Replication of our phone usage based sleep algorithm

What can your phone say about you? A lot, particularly when it comes to sleep.

A recent paper from Cuttone et al. replicated our phone usage based sleep algorithm from the UbiComp 2014 paper. Based on the data from 126 participants, they found that our algorithm performs similarly to their proposed Bayesian model with remarkable accuracy and precision for detecting sleep events (mean accuracy: 0.89 and mean F1-score: 0.83).

While a number of recent studies have used a wide array of sensors on phones (e.g., audio, accelereometer) to assess sleep, our algorithm only uses screen on and off information. The intuition behind our algorithm is that most phone users use their phone right after waking up and before going to sleep. So, the algorithm looks for longest non-usage patterns in the night to identify sleep onset and duration. It also adjusts to individual patterns of phone usage by using a corrective term learned over the initial training period. In our paper, we have provided detailed pseudo-code. You can also see it explained in the slides I presented in UbiComp 2014 (see slide 33 - 37).

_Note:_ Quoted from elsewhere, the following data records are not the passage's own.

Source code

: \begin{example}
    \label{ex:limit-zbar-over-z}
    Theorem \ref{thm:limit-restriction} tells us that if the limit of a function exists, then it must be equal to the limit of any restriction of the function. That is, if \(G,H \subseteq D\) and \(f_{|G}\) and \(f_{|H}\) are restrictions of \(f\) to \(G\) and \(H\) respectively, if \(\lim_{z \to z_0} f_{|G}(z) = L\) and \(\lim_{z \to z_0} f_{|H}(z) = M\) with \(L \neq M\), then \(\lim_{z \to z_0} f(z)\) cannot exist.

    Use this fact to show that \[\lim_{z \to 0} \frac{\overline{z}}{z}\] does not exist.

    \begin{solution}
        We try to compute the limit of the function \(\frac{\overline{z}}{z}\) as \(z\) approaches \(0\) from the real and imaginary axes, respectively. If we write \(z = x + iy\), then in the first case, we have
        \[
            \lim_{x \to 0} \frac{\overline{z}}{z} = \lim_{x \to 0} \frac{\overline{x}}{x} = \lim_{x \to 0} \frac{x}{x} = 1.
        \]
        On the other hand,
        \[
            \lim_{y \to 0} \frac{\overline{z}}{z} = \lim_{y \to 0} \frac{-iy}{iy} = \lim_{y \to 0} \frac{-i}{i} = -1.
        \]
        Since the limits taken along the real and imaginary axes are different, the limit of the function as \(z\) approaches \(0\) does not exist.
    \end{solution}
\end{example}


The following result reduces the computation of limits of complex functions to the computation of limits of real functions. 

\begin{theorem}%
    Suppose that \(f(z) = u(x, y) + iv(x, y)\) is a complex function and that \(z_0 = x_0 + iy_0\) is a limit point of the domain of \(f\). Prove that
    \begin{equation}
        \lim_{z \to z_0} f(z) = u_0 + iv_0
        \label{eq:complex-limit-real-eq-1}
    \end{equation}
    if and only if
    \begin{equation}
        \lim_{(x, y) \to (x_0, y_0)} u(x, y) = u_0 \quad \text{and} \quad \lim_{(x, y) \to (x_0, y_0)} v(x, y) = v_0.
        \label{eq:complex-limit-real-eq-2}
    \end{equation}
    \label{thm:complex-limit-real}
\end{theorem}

Average sleep onset and duration across participants from phone and
     journal data. The phone non-usage coincides with sleep events.

Average sleep onset and duration across participants from phone and journal data. The phone non-usage coincides with sleep events.

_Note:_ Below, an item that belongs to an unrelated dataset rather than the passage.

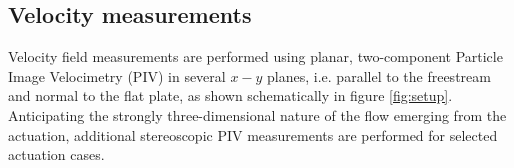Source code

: \subsection{Velocity measurements \label{ss:PIV}}
Velocity field measurements are performed using planar, two-component Particle Image Velocimetry (PIV) in several $x-y$ planes, i.e. parallel to the freestream and normal to the flat plate, as shown schematically in figure \ref{fig:setup}. Anticipating the strongly three-dimensional nature of the flow emerging from the actuation, additional stereoscopic PIV measurements are performed for selected actuation cases.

In our study, we evaluated the algorithm using data from 9 participants over 97 days and found that it can accurately assess sleep onset and duration. However, all our participants were students and from 18–24 age range.

The data used by Cuttone et al., on the other hand, was collected by Sony Mobile from 126 participants over 2–4 weeks. For ground-truth, they use sleep data from wearables instead of journals as we did in our study. So, the high accuracy of our algorithm in this new and potentially more diverse dataset indicates that it is quite robust.

I am really glad that they decided to replicate our algorithm on this new dataset. Given that the algorithm achieves high accuracy but is very low cost (both data and computation wise), I hope these findings will encourage others to adopt it for passive and automated sleep assessment in populations mostly comprised of phone users.

On a broader note, I think, these results also serve as a reminder about the usefulness of soft-sensing — data about how we use our digital devices. Given much of our daily behavior now gets mediated through these devices, it is of no surprise that soft-sensing can provide unique insights about our behavior and contexts.